Another payment to employees that is unusual is that of the 17.5% holiday loading. This is something that was introduced as a means of compensating miners who were seen to be disadvantaged when they took annual leave because they were deprived of participating in productivity bonuses. When the miners managed to negotiate this 17.5% loading so to the rest of the Australian workforce benefited. But now we should ask “Is it an impost on business? Is it something we really don’t deserve?”

I guess it is just one of the issues that should be aired in some discussion or open forum Mr Griffiths said.

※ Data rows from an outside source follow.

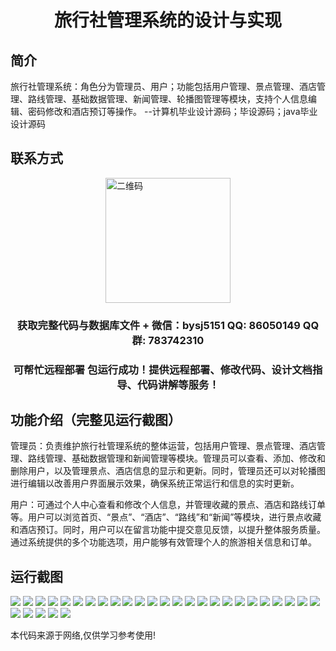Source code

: <p><h1 align="center">旅行社管理系统的设计与实现</h1></p>

## 简介
旅行社管理系统：角色分为管理员、用户；功能包括用户管理、景点管理、酒店管理、路线管理、基础数据管理、新闻管理、轮播图管理等模块，支持个人信息编辑、密码修改和酒店预订等操作。    --计算机毕业设计源码；毕设源码；java毕业设计源码


## 联系方式
<img src="https://bs-1329754181.cos.ap-shanghai.myqcloud.com/wx.jpg" alt="二维码" style="display: block; margin: 0 auto;" width="200px">
<p><h3 align="center">获取完整代码与数据库文件 + 微信：bysj5151 QQ: 86050149 QQ群: 783742310</h3></p>
<p><h3 align="center">可帮忙远程部署 包运行成功！提供远程部署、修改代码、设计文档指导、代码讲解等服务！</h3></p>

## 功能介绍（完整见运行截图）
管理员：负责维护旅行社管理系统的整体运营，包括用户管理、景点管理、酒店管理、路线管理、基础数据管理和新闻管理等模块。管理员可以查看、添加、修改和删除用户，以及管理景点、酒店信息的显示和更新。同时，管理员还可以对轮播图进行编辑以改善用户界面展示效果，确保系统正常运行和信息的实时更新。

用户：可通过个人中心查看和修改个人信息，并管理收藏的景点、酒店和路线订单等。用户可以浏览首页、“景点”、“酒店”、“路线”和“新闻”等模块，进行景点收藏和酒店预订。同时，用户可以在留言功能中提交意见反馈，以提升整体服务质量。通过系统提供的多个功能选项，用户能够有效管理个人的旅游相关信息和订单。


## 运行截图
![](https://bs-1329754181.cos.ap-shanghai.myqcloud.com/ssm/TravelAgencyManagementSystem/img/001.jpg)
![](https://bs-1329754181.cos.ap-shanghai.myqcloud.com/ssm/TravelAgencyManagementSystem/img/002.jpg)
![](https://bs-1329754181.cos.ap-shanghai.myqcloud.com/ssm/TravelAgencyManagementSystem/img/003.jpg)
![](https://bs-1329754181.cos.ap-shanghai.myqcloud.com/ssm/TravelAgencyManagementSystem/img/004.jpg)
![](https://bs-1329754181.cos.ap-shanghai.myqcloud.com/ssm/TravelAgencyManagementSystem/img/005.jpg)
![](https://bs-1329754181.cos.ap-shanghai.myqcloud.com/ssm/TravelAgencyManagementSystem/img/006.jpg)
![](https://bs-1329754181.cos.ap-shanghai.myqcloud.com/ssm/TravelAgencyManagementSystem/img/007.jpg)
![](https://bs-1329754181.cos.ap-shanghai.myqcloud.com/ssm/TravelAgencyManagementSystem/img/008.jpg)
![](https://bs-1329754181.cos.ap-shanghai.myqcloud.com/ssm/TravelAgencyManagementSystem/img/009.jpg)
![](https://bs-1329754181.cos.ap-shanghai.myqcloud.com/ssm/TravelAgencyManagementSystem/img/010.jpg)
![](https://bs-1329754181.cos.ap-shanghai.myqcloud.com/ssm/TravelAgencyManagementSystem/img/011.jpg)
![](https://bs-1329754181.cos.ap-shanghai.myqcloud.com/ssm/TravelAgencyManagementSystem/img/012.jpg)
![](https://bs-1329754181.cos.ap-shanghai.myqcloud.com/ssm/TravelAgencyManagementSystem/img/013.jpg)
![](https://bs-1329754181.cos.ap-shanghai.myqcloud.com/ssm/TravelAgencyManagementSystem/img/014.jpg)
![](https://bs-1329754181.cos.ap-shanghai.myqcloud.com/ssm/TravelAgencyManagementSystem/img/015.jpg)
![](https://bs-1329754181.cos.ap-shanghai.myqcloud.com/ssm/TravelAgencyManagementSystem/img/016.jpg)
![](https://bs-1329754181.cos.ap-shanghai.myqcloud.com/ssm/TravelAgencyManagementSystem/img/017.jpg)
![](https://bs-1329754181.cos.ap-shanghai.myqcloud.com/ssm/TravelAgencyManagementSystem/img/018.jpg)
![](https://bs-1329754181.cos.ap-shanghai.myqcloud.com/ssm/TravelAgencyManagementSystem/img/019.jpg)
![](https://bs-1329754181.cos.ap-shanghai.myqcloud.com/ssm/TravelAgencyManagementSystem/img/020.jpg)
![](https://bs-1329754181.cos.ap-shanghai.myqcloud.com/ssm/TravelAgencyManagementSystem/img/021.jpg)
![](https://bs-1329754181.cos.ap-shanghai.myqcloud.com/ssm/TravelAgencyManagementSystem/img/022.jpg)
![](https://bs-1329754181.cos.ap-shanghai.myqcloud.com/ssm/TravelAgencyManagementSystem/img/023.jpg)
![](https://bs-1329754181.cos.ap-shanghai.myqcloud.com/ssm/TravelAgencyManagementSystem/img/024.jpg)
![](https://bs-1329754181.cos.ap-shanghai.myqcloud.com/ssm/TravelAgencyManagementSystem/img/025.jpg)
![](https://bs-1329754181.cos.ap-shanghai.myqcloud.com/ssm/TravelAgencyManagementSystem/img/026.jpg)
![](https://bs-1329754181.cos.ap-shanghai.myqcloud.com/ssm/TravelAgencyManagementSystem/img/027.jpg)
![](https://bs-1329754181.cos.ap-shanghai.myqcloud.com/ssm/TravelAgencyManagementSystem/img/028.jpg)
![](https://bs-1329754181.cos.ap-shanghai.myqcloud.com/ssm/TravelAgencyManagementSystem/img/029.jpg)
![](https://bs-1329754181.cos.ap-shanghai.myqcloud.com/ssm/TravelAgencyManagementSystem/img/030.jpg)

<p>本代码来源于网络,仅供学习参考使用!</p>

Workers compensation is another cost that puts undue pressure on business. I do however recognise the importance of providing a safe working environment and this is something that is difficult in which to find the right balance. There was a time when there was little prospect of suing an employer and it may be that this issue together with sick leave entitlements and even long service leave should be reviewed collectively. What if it became compulsory for all employees to prove to their employers that they each held a comprehensive sick and accident insurance policy? It may be that it is better for all concerned to consider an increase in every salary on the basis that employees all protect themselves and cover their own individual risks with appropriate insurance cover. Just as sole traders and professional people in small business and private practice have to do now. Long service leave was something that was in existence long before the introduction of compulsory superannuation and in many respects then seen as a reward to the employee for their loyalty. There are some who would argue that employers are now paying a contribution to employee’s retirement which in many respects parallels the intentions of long service leave except that it is instantaneous and does not come with any qualifying period. It is also quite a bit more lucrative for the employee Mr Griffiths said.

Mr Griffiths went on to say “Perhaps one of the most disliked and seemingly unfair taxes is that of Payroll Tax. Instead of encouraging business to employ people we find that in this country we impose a tax on employers as they dare to employ more staff.

This is a good example of how governments can participate in helping business become more competitive. They need to seriously consider how they can sacrifice this unjustified tax and hopefully announce it’s cessation as soon as possible.

Mr Griffiths said he believed that all parties’ concerned need to come to the negotiating table as soon as possible and start addressing issues like these. It could well be that if these issues are not addressed now; the opportunity to better position Australian Business and the Australian Workforce will not re-emerge until it’s all too late.